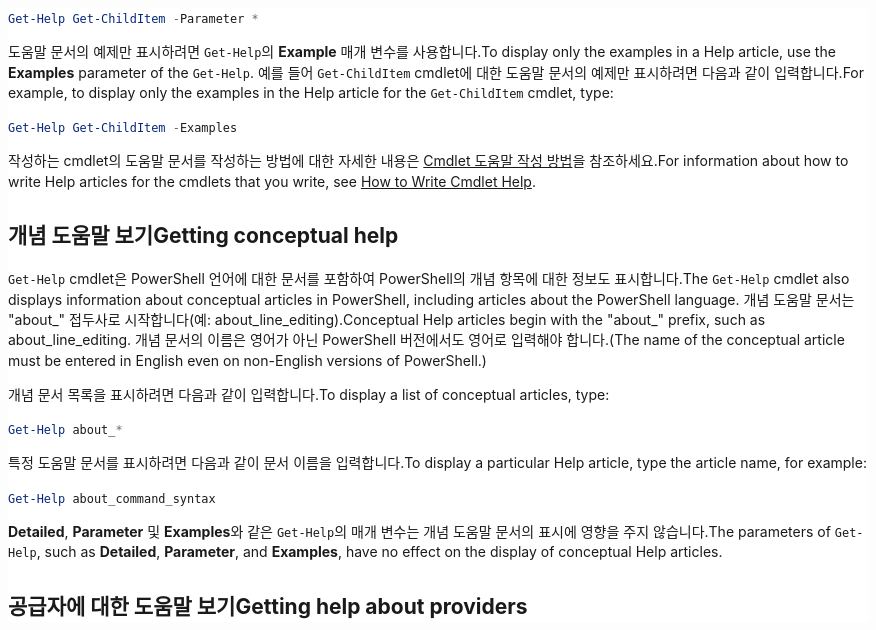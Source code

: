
 ```powershell
Get-Help Get-ChildItem -Parameter *
```

<span data-ttu-id="13014-123">도움말 문서의 예제만 표시하려면 `Get-Help`의 **Example** 매개 변수를 사용합니다.</span><span class="sxs-lookup"><span data-stu-id="13014-123">To display only the examples in a Help article, use the **Examples** parameter of the `Get-Help`.</span></span>
<span data-ttu-id="13014-124">예를 들어 `Get-ChildItem` cmdlet에 대한 도움말 문서의 예제만 표시하려면 다음과 같이 입력합니다.</span><span class="sxs-lookup"><span data-stu-id="13014-124">For example, to display only the examples in the Help article for the `Get-ChildItem` cmdlet, type:</span></span>

```powershell
Get-Help Get-ChildItem -Examples
```

<span data-ttu-id="13014-125">작성하는 cmdlet의 도움말 문서를 작성하는 방법에 대한 자세한 내용은 [Cmdlet 도움말 작성 방법](/powershell/scripting/developer/help/writing-help-for-windows-powershell-cmdlets)을 참조하세요.</span><span class="sxs-lookup"><span data-stu-id="13014-125">For information about how to write Help articles for the cmdlets that you write, see [How to Write Cmdlet Help](/powershell/scripting/developer/help/writing-help-for-windows-powershell-cmdlets).</span></span>

## <a name="getting-conceptual-help"></a><span data-ttu-id="13014-126">개념 도움말 보기</span><span class="sxs-lookup"><span data-stu-id="13014-126">Getting conceptual help</span></span>

<span data-ttu-id="13014-127">`Get-Help` cmdlet은 PowerShell 언어에 대한 문서를 포함하여 PowerShell의 개념 항목에 대한 정보도 표시합니다.</span><span class="sxs-lookup"><span data-stu-id="13014-127">The `Get-Help` cmdlet also displays information about conceptual articles in PowerShell, including articles about the PowerShell language.</span></span> <span data-ttu-id="13014-128">개념 도움말 문서는 "about_" 접두사로 시작합니다(예: about_line_editing).</span><span class="sxs-lookup"><span data-stu-id="13014-128">Conceptual Help articles begin with the "about_" prefix, such as about_line_editing.</span></span> <span data-ttu-id="13014-129">개념 문서의 이름은 영어가 아닌 PowerShell 버전에서도 영어로 입력해야 합니다.</span><span class="sxs-lookup"><span data-stu-id="13014-129">(The name of the conceptual article must be entered in English even on non-English versions of PowerShell.)</span></span>

<span data-ttu-id="13014-130">개념 문서 목록을 표시하려면 다음과 같이 입력합니다.</span><span class="sxs-lookup"><span data-stu-id="13014-130">To display a list of conceptual articles, type:</span></span>

```powershell
Get-Help about_*
```

<span data-ttu-id="13014-131">특정 도움말 문서를 표시하려면 다음과 같이 문서 이름을 입력합니다.</span><span class="sxs-lookup"><span data-stu-id="13014-131">To display a particular Help article, type the article name, for example:</span></span>

```powershell
Get-Help about_command_syntax
```

<span data-ttu-id="13014-132">**Detailed**, **Parameter** 및 **Examples**와 같은 `Get-Help`의 매개 변수는 개념 도움말 문서의 표시에 영향을 주지 않습니다.</span><span class="sxs-lookup"><span data-stu-id="13014-132">The parameters of `Get-Help`, such as **Detailed**, **Parameter**, and **Examples**, have no effect on the display of conceptual Help articles.</span></span>

## <a name="getting-help-about-providers"></a><span data-ttu-id="13014-133">공급자에 대한 도움말 보기</span><span class="sxs-lookup"><span data-stu-id="13014-133">Getting help about providers</span></span>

--------------------

▶ _TASK PROMPT_: What is needed is every record above, returned exactly, with the pictures omitted.

▶ _WRITTEN SOLUTION_:
Source code

:
 ```powershell
Get-Help Get-ChildItem -Parameter *
```

<span data-ttu-id="13014-123">도움말 문서의 예제만 표시하려면 `Get-Help`의 **Example** 매개 변수를 사용합니다.</span><span class="sxs-lookup"><span data-stu-id="13014-123">To display only the examples in a Help article, use the **Examples** parameter of the `Get-Help`.</span></span>
<span data-ttu-id="13014-124">예를 들어 `Get-ChildItem` cmdlet에 대한 도움말 문서의 예제만 표시하려면 다음과 같이 입력합니다.</span><span class="sxs-lookup"><span data-stu-id="13014-124">For example, to display only the examples in the Help article for the `Get-ChildItem` cmdlet, type:</span></span>

```powershell
Get-Help Get-ChildItem -Examples
```

<span data-ttu-id="13014-125">작성하는 cmdlet의 도움말 문서를 작성하는 방법에 대한 자세한 내용은 [Cmdlet 도움말 작성 방법](/powershell/scripting/developer/help/writing-help-for-windows-powershell-cmdlets)을 참조하세요.</span><span class="sxs-lookup"><span data-stu-id="13014-125">For information about how to write Help articles for the cmdlets that you write, see [How to Write Cmdlet Help](/powershell/scripting/developer/help/writing-help-for-windows-powershell-cmdlets).</span></span>

## <a name="getting-conceptual-help"></a><span data-ttu-id="13014-126">개념 도움말 보기</span><span class="sxs-lookup"><span data-stu-id="13014-126">Getting conceptual help</span></span>

<span data-ttu-id="13014-127">`Get-Help` cmdlet은 PowerShell 언어에 대한 문서를 포함하여 PowerShell의 개념 항목에 대한 정보도 표시합니다.</span><span class="sxs-lookup"><span data-stu-id="13014-127">The `Get-Help` cmdlet also displays information about conceptual articles in PowerShell, including articles about the PowerShell language.</span></span> <span data-ttu-id="13014-128">개념 도움말 문서는 "about_" 접두사로 시작합니다(예: about_line_editing).</span><span class="sxs-lookup"><span data-stu-id="13014-128">Conceptual Help articles begin with the "about_" prefix, such as about_line_editing.</span></span> <span data-ttu-id="13014-129">개념 문서의 이름은 영어가 아닌 PowerShell 버전에서도 영어로 입력해야 합니다.</span><span class="sxs-lookup"><span data-stu-id="13014-129">(The name of the conceptual article must be entered in English even on non-English versions of PowerShell.)</span></span>

<span data-ttu-id="13014-130">개념 문서 목록을 표시하려면 다음과 같이 입력합니다.</span><span class="sxs-lookup"><span data-stu-id="13014-130">To display a list of conceptual articles, type:</span></span>

```powershell
Get-Help about_*
```

<span data-ttu-id="13014-131">특정 도움말 문서를 표시하려면 다음과 같이 문서 이름을 입력합니다.</span><span class="sxs-lookup"><span data-stu-id="13014-131">To display a particular Help article, type the article name, for example:</span></span>

```powershell
Get-Help about_command_syntax
```

<span data-ttu-id="13014-132">**Detailed**, **Parameter** 및 **Examples**와 같은 `Get-Help`의 매개 변수는 개념 도움말 문서의 표시에 영향을 주지 않습니다.</span><span class="sxs-lookup"><span data-stu-id="13014-132">The parameters of `Get-Help`, such as **Detailed**, **Parameter**, and **Examples**, have no effect on the display of conceptual Help articles.</span></span>

## <a name="getting-help-about-providers"></a><span data-ttu-id="13014-133">공급자에 대한 도움말 보기</span><span class="sxs-lookup"><span data-stu-id="13014-133">Getting help about providers</span></span>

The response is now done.